Namgoong Yeon comprendió inmediatamente a quién se refería Akbulhwi.

 

«Sí. Gongbok llegará a tiempo».

 

«Hoho… Gongbok. Cada vez que escucho su nombre, me asombro. Un descendiente de dragón conocido por los simples humanos», dijo Akbulhwi con una sonrisa peligrosa.

 

Namgoong Yeon podía sentir la intención asesina que irradiaba de Akbulhwi.

 

«…Confío en que no estés planeando atacar a Gongbok», dijo Namgoong Yeon con cautela.

 

Akbulhwi sonrió en silencio.

 

Se decía que Gongbok poseía un cuerpo inmune al daño: el Cuerpo Invencible de Diamante.

 

Las leyendas decían que ninguna espada podía atravesar la forma de Gongbok.

 

Pero Akbulhwi pensaba de otro modo.

 

Para él, no había enemigo que no pudiera ser cortado.

 

Ese era su credo.

 

«Lo dejaré solo… hasta que este asunto se resuelva», dijo finalmente Akbulhwi.

 

Namgoong Yeon suspiró de nuevo.

 

El líder de la Secta Hwasan, Akbulhwi, su fuerza y renombre eran ventajas, pero controlarlo era un asunto completamente diferente.

 

«Bromeas demasiado», dijo Namgoong Yeon, dando un paso atrás con cautela.

 

«…Esta no es nuestra única misión.

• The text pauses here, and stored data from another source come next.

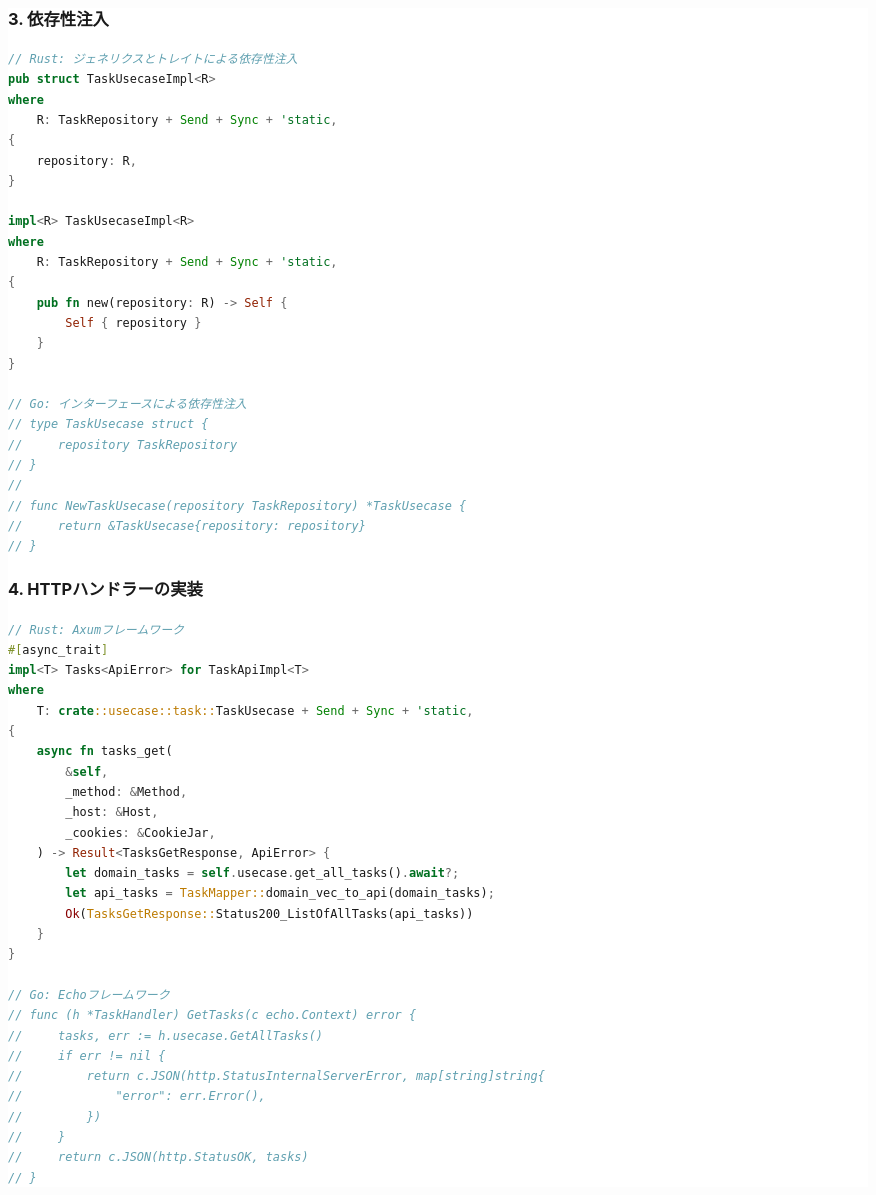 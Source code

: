 ### 3. 依存性注入

```rust
// Rust: ジェネリクスとトレイトによる依存性注入
pub struct TaskUsecaseImpl<R>
where
    R: TaskRepository + Send + Sync + 'static,
{
    repository: R,
}

impl<R> TaskUsecaseImpl<R>
where
    R: TaskRepository + Send + Sync + 'static,
{
    pub fn new(repository: R) -> Self {
        Self { repository }
    }
}

// Go: インターフェースによる依存性注入
// type TaskUsecase struct {
//     repository TaskRepository
// }
//
// func NewTaskUsecase(repository TaskRepository) *TaskUsecase {
//     return &TaskUsecase{repository: repository}
// }
```

### 4. HTTPハンドラーの実装

```rust
// Rust: Axumフレームワーク
#[async_trait]
impl<T> Tasks<ApiError> for TaskApiImpl<T>
where
    T: crate::usecase::task::TaskUsecase + Send + Sync + 'static,
{
    async fn tasks_get(
        &self,
        _method: &Method,
        _host: &Host,
        _cookies: &CookieJar,
    ) -> Result<TasksGetResponse, ApiError> {
        let domain_tasks = self.usecase.get_all_tasks().await?;
        let api_tasks = TaskMapper::domain_vec_to_api(domain_tasks);
        Ok(TasksGetResponse::Status200_ListOfAllTasks(api_tasks))
    }
}

// Go: Echoフレームワーク
// func (h *TaskHandler) GetTasks(c echo.Context) error {
//     tasks, err := h.usecase.GetAllTasks()
//     if err != nil {
//         return c.JSON(http.StatusInternalServerError, map[string]string{
//             "error": err.Error(),
//         })
//     }
//     return c.JSON(http.StatusOK, tasks)
// }
```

Por favor, aguanta un poco más».

 

La mirada de Namgoong Yeon se posó en la espada enfundada en la cintura de Akbulhwi.

 

«¡Jajaja! ¡¿Me tomas por un pequeño forajido, matando a las bestias místicas de nuestros aliados?!» Akbulhwi bramó de risa.

 

«Tal y como dijiste, sólo estaba bromeando», añadió.

 

Pero Namgoong Yeon sabía que sus palabras eran mentira.

 

Namgoong Yeon no estaba seguro de si se trataba de una bravuconada o de una advertencia velada sobre sus verdaderas intenciones.

 

Pero había una cosa que sabía con certeza.

 

No podía estar con Akbulhwi hasta el final.

 

Y Akbulhwi era muy consciente de eso también.